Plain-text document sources
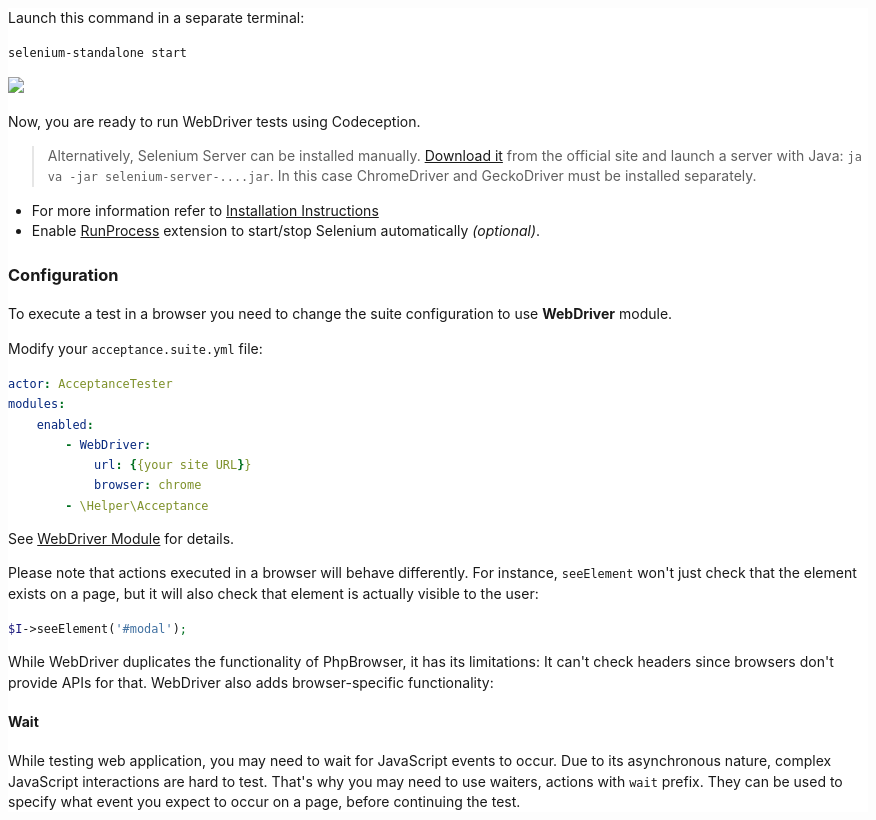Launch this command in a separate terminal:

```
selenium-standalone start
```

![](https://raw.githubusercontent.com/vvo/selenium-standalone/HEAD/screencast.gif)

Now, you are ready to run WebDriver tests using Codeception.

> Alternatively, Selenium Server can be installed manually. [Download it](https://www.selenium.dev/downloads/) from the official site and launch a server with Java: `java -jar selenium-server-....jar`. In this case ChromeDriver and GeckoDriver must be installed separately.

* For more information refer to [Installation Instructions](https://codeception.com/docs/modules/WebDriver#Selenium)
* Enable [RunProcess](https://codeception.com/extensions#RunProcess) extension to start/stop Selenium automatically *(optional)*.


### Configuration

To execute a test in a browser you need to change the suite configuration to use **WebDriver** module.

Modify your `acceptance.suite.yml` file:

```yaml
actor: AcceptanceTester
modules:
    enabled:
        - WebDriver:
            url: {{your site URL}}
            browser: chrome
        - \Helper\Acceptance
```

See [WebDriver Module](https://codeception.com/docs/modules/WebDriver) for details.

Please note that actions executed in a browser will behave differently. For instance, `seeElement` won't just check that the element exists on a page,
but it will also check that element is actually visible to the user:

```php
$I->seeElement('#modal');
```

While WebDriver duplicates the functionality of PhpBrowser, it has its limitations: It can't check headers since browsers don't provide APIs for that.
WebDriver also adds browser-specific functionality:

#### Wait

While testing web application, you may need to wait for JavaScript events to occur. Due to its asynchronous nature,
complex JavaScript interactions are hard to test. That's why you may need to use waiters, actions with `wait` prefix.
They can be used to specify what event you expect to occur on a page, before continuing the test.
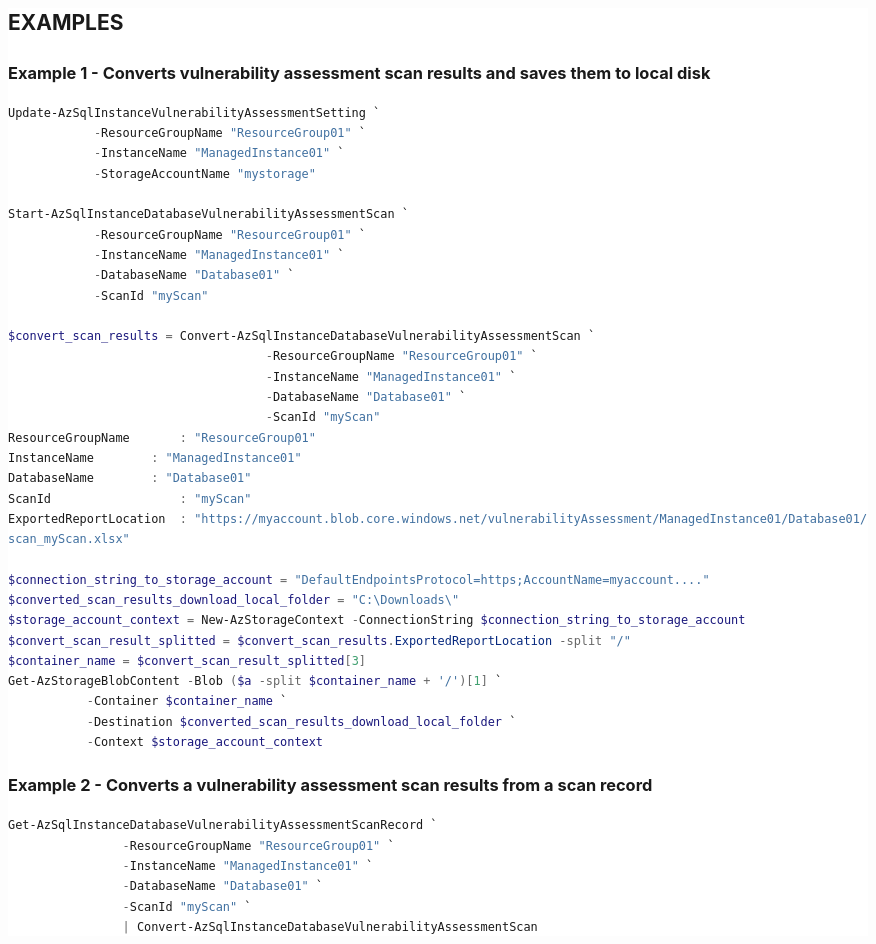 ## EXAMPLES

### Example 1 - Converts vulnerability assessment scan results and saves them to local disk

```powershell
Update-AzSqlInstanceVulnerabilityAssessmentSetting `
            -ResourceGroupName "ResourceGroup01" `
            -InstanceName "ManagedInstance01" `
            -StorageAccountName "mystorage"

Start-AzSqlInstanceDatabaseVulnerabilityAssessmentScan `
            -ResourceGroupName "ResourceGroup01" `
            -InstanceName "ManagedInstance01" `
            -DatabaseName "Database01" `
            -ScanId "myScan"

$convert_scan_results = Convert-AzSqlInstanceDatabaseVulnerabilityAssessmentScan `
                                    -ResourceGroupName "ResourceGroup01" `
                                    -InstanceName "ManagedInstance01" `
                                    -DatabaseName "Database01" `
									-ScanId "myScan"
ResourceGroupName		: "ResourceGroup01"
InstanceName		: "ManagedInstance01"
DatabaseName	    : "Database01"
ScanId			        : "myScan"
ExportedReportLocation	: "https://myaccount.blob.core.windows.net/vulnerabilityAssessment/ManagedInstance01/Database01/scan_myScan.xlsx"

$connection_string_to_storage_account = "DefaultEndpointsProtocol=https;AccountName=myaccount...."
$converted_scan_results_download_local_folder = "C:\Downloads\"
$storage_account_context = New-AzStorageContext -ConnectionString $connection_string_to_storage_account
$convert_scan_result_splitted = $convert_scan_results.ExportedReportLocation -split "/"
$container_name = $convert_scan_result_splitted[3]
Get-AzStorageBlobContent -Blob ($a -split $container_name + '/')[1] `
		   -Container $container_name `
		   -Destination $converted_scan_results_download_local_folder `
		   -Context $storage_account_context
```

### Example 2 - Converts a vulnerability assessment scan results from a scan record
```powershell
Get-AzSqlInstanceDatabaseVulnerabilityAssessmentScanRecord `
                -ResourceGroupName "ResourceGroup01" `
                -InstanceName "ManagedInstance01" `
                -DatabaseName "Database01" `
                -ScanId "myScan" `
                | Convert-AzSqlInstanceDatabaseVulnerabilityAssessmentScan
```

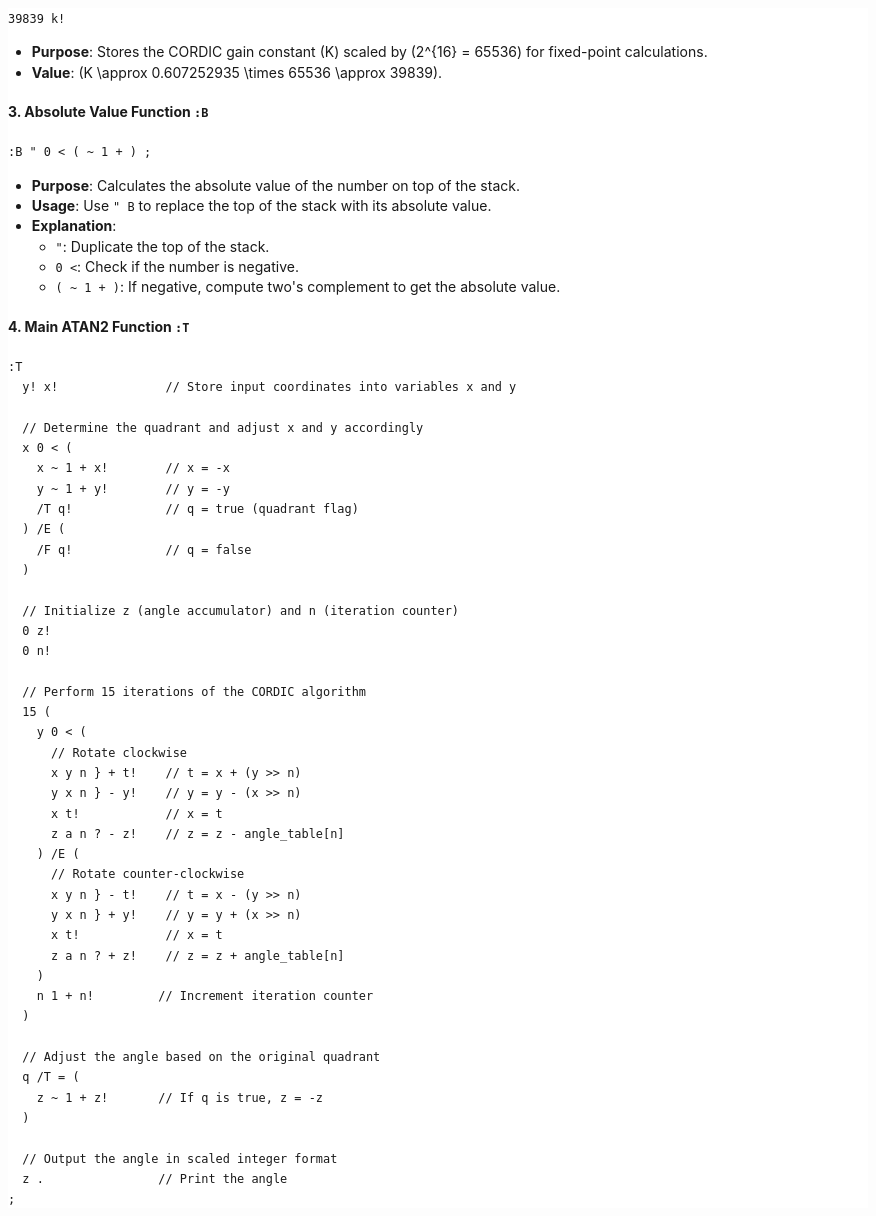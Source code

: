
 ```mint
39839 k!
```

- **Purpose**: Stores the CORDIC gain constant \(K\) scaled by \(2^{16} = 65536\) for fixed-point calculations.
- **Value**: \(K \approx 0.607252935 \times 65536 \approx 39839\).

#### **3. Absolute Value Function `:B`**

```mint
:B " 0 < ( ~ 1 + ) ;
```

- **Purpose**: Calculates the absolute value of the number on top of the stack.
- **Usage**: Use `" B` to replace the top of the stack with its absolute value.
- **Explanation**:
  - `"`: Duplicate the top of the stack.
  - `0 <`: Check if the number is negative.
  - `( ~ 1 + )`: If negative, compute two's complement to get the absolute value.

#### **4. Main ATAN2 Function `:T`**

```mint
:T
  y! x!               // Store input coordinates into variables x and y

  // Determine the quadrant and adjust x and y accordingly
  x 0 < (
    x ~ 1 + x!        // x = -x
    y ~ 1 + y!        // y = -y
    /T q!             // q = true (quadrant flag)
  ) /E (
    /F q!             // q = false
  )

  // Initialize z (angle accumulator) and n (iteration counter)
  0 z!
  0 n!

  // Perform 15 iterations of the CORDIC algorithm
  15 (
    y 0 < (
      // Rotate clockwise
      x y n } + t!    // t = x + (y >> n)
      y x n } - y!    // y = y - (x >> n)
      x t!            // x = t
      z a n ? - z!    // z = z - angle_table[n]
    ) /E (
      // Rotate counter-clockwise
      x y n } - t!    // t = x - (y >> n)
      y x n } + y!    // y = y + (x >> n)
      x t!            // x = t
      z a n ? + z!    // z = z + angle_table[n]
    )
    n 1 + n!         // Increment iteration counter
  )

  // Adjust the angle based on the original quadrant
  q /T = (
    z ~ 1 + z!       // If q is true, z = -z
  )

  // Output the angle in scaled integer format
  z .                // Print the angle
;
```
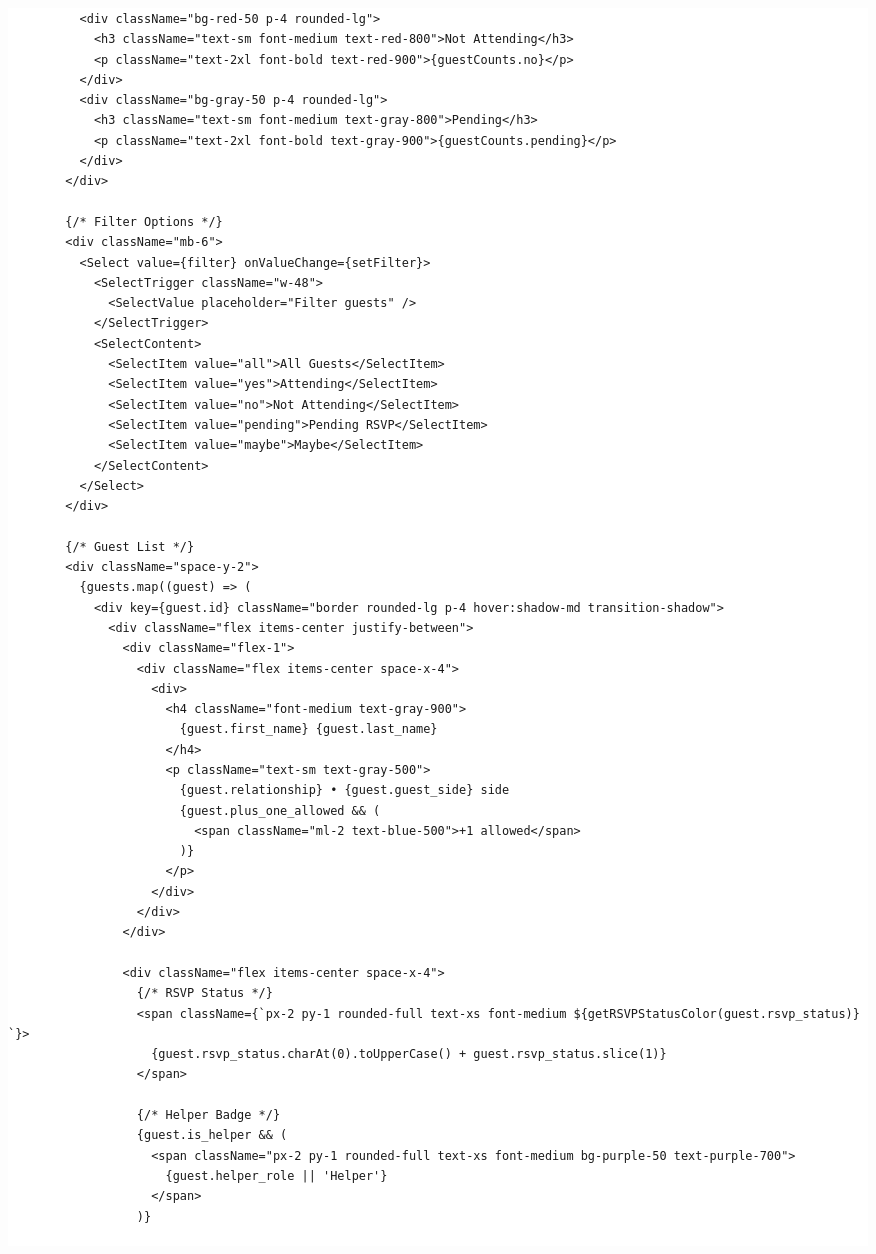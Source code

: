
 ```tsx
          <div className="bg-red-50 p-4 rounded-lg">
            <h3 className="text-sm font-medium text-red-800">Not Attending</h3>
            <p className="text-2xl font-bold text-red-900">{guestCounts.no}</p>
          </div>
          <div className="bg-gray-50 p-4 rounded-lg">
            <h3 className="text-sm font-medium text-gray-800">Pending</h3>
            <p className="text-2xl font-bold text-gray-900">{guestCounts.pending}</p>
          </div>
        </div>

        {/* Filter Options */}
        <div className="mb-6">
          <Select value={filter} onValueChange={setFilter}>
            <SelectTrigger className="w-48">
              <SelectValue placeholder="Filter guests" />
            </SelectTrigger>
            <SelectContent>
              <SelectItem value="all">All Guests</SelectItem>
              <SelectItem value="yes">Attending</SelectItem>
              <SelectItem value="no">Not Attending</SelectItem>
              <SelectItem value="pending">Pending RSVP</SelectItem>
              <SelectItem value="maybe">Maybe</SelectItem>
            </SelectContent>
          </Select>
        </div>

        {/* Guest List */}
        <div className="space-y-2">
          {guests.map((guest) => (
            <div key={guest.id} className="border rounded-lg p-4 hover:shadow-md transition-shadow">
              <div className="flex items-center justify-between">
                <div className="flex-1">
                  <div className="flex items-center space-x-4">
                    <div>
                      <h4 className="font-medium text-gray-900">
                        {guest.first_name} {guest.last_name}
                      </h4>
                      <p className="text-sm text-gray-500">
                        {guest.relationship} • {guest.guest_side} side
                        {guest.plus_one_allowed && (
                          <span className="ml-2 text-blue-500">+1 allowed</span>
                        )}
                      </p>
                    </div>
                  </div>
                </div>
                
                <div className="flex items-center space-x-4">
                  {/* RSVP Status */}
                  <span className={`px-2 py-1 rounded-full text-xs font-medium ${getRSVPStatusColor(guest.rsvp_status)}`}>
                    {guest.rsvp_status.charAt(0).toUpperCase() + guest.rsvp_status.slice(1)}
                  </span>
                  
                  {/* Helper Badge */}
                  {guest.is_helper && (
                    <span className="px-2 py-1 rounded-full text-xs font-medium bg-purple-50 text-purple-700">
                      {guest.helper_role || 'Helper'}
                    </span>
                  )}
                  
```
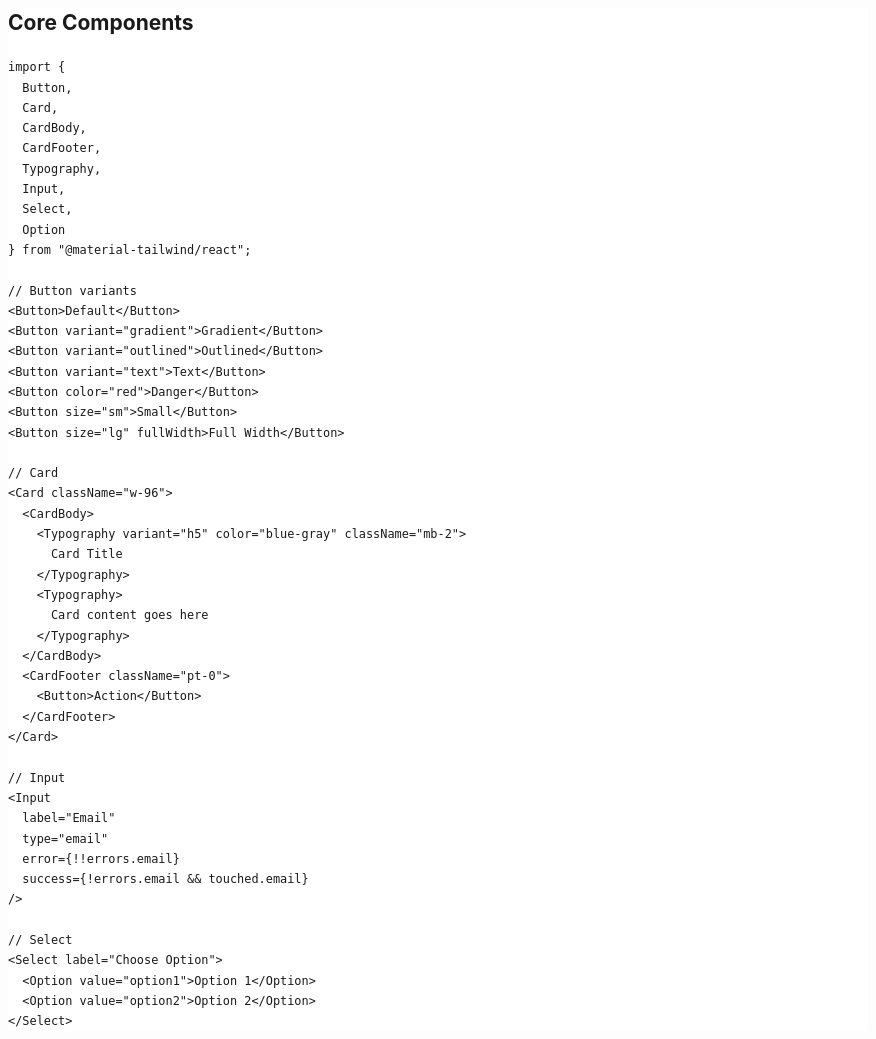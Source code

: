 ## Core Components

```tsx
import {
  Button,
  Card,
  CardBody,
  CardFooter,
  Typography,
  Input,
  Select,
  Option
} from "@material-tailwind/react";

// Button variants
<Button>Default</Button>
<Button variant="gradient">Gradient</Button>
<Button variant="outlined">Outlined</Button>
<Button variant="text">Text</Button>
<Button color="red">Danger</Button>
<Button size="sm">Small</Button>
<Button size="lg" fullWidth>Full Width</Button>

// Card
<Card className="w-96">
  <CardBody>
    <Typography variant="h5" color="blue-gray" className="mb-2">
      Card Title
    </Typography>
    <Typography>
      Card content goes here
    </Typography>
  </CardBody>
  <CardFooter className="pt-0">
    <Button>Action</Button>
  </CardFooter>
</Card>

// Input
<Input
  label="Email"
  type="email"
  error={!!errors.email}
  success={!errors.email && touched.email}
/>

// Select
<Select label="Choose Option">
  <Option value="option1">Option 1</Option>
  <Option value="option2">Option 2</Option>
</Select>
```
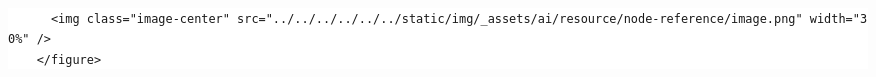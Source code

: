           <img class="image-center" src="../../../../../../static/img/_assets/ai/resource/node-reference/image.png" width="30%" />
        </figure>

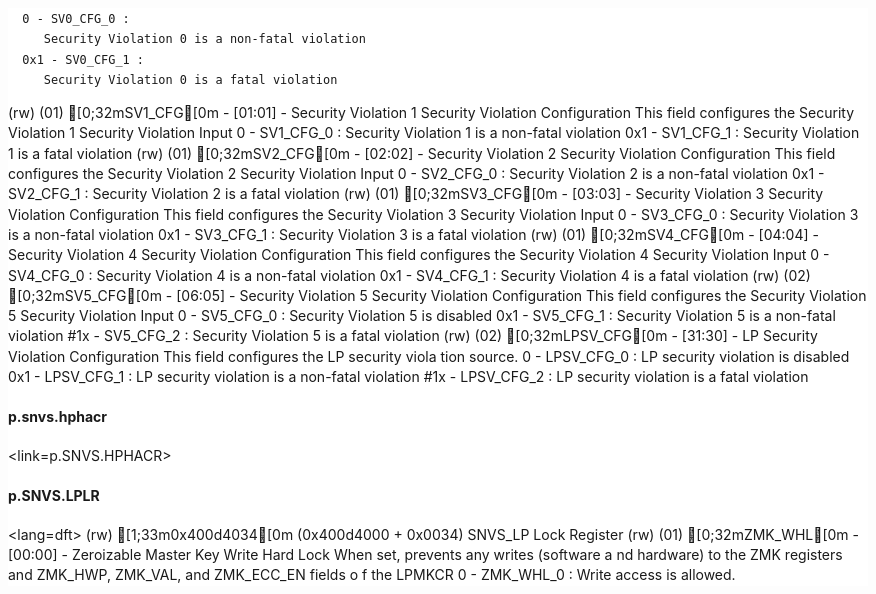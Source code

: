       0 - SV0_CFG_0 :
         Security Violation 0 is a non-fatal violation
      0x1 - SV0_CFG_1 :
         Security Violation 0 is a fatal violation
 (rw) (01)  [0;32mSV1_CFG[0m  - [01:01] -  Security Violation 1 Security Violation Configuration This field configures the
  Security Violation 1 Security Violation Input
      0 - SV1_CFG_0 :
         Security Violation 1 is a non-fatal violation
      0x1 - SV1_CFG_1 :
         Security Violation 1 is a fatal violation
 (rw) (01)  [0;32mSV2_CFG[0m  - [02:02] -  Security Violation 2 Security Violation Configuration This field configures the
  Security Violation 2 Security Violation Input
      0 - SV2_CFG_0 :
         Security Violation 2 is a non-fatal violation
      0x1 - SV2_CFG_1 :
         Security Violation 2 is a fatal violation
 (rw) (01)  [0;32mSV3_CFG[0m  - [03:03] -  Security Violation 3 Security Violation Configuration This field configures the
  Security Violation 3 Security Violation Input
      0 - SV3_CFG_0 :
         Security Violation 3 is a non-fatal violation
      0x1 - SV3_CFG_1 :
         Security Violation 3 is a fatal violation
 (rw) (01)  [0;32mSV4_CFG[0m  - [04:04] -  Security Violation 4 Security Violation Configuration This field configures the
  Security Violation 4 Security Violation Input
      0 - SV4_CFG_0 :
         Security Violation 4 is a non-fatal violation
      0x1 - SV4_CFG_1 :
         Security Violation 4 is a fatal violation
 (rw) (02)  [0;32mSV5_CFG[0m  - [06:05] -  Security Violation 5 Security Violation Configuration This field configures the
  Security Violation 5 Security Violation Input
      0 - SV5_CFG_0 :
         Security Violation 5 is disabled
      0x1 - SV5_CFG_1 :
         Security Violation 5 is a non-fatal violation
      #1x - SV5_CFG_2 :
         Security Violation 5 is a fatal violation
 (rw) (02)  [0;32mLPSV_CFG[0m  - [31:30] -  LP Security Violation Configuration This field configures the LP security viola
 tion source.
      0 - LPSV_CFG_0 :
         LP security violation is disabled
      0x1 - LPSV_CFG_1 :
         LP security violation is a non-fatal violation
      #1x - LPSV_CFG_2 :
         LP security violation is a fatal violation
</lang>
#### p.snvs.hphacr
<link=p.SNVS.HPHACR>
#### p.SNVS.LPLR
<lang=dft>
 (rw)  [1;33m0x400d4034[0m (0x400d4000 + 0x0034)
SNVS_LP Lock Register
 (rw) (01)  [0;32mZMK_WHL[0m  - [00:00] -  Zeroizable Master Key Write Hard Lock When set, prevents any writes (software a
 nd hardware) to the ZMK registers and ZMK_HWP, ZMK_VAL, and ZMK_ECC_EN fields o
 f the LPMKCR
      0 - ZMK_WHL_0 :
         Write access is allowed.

THE TASK - Which of the lines above include the word "ResourceGroupName"? List those lines.

WORKED SOLUTION -
            -ResourceGroupName "ResourceGroup01" `
            -ResourceGroupName "ResourceGroup01" `
                                    -ResourceGroupName "ResourceGroup01" `
ResourceGroupName		: "ResourceGroup01"
                -ResourceGroupName "ResourceGroup01" `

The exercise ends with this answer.